Led by Martin Luther King, Jr., James Bevel, Fred Shuttlesworth and others, the campaign of nonviolent direct action culminated in widely publicized confrontations between young black students and white civic authorities, and eventually led the municipal government to change the city’s discrimination laws.

In the early 1960s, Birmingham was one of the most racially divided cities in the United States, both as enforced by law and culturally. Black citizens faced legal and economic disparities, and violent retribution when they attempted to draw attention to their problems. Protests in Birmingham began with a boycott led by Shuttlesworth meant to pressure business leaders to open employment to people of all races, and end segregation in public facilities, restaurants, schools, and stores. When local business and governmental leaders resisted the boycott, SCLC agreed to assist. Organizer Wyatt Tee Walker joined Birmingham activist Shuttlesworth and began what they called Project C, a series of sit-ins and marches intended to provoke mass arrests.

When the campaign ran low on adult volunteers Bevel, SCLC’s Director of Direct Action, trained and directed high school, college, and elementary school students to participate in the demonstrations by taking a peaceful walk fifty at a time from the 16th Street Baptist Church to City Hall to talk to the mayor about segregation. This resulted in over a thousand arrests, and as the jails and holding areas filled with arrested students the Birmingham Police Department, led by Eugene “Bull” Connor, used high-pressure water hoses and police attack dogs on the children and bystanders. Not all of the bystanders were peaceful, despite the avowed intentions of SCLC to hold a completely nonviolent walk. King and the SCLC drew both criticism and praise for allowing children to participate and be put in harm’s way.

The Birmingham campaign was a model of direct action protest and, through the media, drew the world’s attention to racial segregation in the South. It burnished King’s reputation, ousted Connor from his job, forced desegregation in Birmingham, and directly paved the way for the Civil Rights Act of 1964 which prohibited racial discrimination in hiring practices and public services in the United States.

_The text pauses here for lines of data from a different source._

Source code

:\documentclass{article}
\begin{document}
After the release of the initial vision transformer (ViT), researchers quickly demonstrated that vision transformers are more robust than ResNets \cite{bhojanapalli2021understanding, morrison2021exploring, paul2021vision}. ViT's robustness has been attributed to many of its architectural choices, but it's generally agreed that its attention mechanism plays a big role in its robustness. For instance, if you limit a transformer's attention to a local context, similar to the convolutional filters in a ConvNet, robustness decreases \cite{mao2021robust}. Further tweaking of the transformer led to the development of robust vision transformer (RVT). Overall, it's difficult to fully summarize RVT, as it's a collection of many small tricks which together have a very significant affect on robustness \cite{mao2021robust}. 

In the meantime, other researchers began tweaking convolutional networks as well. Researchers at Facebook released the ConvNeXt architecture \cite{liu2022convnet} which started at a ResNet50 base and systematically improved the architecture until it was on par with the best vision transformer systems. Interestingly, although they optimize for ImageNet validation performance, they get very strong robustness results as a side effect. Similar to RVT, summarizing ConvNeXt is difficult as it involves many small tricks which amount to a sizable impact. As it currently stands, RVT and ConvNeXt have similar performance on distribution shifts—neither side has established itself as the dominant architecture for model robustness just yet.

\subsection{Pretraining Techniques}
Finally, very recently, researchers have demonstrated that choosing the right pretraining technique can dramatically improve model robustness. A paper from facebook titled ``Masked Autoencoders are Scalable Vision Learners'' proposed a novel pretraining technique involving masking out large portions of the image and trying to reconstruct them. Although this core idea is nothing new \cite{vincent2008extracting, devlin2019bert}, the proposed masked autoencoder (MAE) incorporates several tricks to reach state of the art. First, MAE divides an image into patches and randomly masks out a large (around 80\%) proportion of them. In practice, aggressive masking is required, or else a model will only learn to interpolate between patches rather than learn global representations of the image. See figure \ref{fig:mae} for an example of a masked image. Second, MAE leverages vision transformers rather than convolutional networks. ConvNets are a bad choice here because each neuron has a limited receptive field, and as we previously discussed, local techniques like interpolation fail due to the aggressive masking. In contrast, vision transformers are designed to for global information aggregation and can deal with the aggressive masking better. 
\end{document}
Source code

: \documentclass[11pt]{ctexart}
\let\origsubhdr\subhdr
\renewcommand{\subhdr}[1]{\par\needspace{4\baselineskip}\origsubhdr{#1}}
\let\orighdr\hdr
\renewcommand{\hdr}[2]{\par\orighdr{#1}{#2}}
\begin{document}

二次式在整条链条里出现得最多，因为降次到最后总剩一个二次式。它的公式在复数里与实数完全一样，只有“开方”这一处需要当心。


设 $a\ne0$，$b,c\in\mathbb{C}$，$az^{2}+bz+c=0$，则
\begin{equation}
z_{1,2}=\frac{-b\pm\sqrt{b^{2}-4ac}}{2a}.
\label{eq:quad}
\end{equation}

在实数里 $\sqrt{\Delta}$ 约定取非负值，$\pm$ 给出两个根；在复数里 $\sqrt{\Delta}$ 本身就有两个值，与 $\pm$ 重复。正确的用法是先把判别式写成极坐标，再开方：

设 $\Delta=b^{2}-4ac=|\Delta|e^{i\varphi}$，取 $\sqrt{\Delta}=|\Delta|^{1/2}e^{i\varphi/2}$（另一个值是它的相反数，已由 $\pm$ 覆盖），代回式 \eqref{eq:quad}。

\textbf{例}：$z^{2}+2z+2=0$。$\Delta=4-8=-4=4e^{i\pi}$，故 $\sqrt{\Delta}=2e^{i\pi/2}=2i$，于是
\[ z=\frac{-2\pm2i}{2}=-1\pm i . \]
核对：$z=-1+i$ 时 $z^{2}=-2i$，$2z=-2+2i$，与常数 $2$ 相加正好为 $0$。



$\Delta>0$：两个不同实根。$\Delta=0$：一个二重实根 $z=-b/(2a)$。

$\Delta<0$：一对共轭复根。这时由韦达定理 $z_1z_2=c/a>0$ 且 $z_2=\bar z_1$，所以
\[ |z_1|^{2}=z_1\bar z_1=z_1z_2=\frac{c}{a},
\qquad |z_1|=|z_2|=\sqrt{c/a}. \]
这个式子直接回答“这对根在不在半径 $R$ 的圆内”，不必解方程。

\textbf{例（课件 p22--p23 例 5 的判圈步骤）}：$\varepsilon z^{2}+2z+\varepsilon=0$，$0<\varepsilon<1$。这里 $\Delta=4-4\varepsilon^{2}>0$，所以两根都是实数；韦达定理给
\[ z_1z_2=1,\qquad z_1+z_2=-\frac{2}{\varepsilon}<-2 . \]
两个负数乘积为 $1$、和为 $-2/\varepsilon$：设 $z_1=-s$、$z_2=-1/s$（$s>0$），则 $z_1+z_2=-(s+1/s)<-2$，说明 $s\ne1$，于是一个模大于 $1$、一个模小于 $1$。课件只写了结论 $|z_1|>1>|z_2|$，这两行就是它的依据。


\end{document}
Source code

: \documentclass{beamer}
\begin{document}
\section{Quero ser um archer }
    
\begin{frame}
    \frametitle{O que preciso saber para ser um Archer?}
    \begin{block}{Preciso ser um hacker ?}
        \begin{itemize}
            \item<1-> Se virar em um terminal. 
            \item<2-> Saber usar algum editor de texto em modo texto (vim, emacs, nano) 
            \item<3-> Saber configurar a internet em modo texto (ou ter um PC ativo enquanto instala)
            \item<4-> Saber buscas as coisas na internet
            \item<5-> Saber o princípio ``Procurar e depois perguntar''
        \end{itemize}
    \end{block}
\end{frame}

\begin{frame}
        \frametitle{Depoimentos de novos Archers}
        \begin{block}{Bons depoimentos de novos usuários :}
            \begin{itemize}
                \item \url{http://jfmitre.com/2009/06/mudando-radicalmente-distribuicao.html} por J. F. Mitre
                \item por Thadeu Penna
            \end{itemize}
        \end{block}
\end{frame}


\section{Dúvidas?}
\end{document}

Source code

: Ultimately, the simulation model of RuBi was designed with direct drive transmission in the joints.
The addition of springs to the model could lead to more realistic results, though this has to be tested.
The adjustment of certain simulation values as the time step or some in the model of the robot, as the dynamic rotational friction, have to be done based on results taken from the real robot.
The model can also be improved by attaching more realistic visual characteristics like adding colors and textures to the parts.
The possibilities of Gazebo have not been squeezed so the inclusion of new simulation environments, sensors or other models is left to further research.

The campaign brought national and international attention to racist violence in Birmingham. Fear that unrest might spread provoked a meeting of Attorney General Robert F. Kennedy with James Baldwin and other Black leaders.

The reputation of Martin Luther King soared after the protests in Birmingham, and he was lauded by many as a hero. The SCLC was much in demand to effect change in many Southern cities. In the summer of 1963, King led the March on Washington for Jobs and Freedom where he delivered his most famous speech, “I Have a Dream”. King became Time’s Man of the Year for 1963 and won the Nobel Peace Prize in 1964.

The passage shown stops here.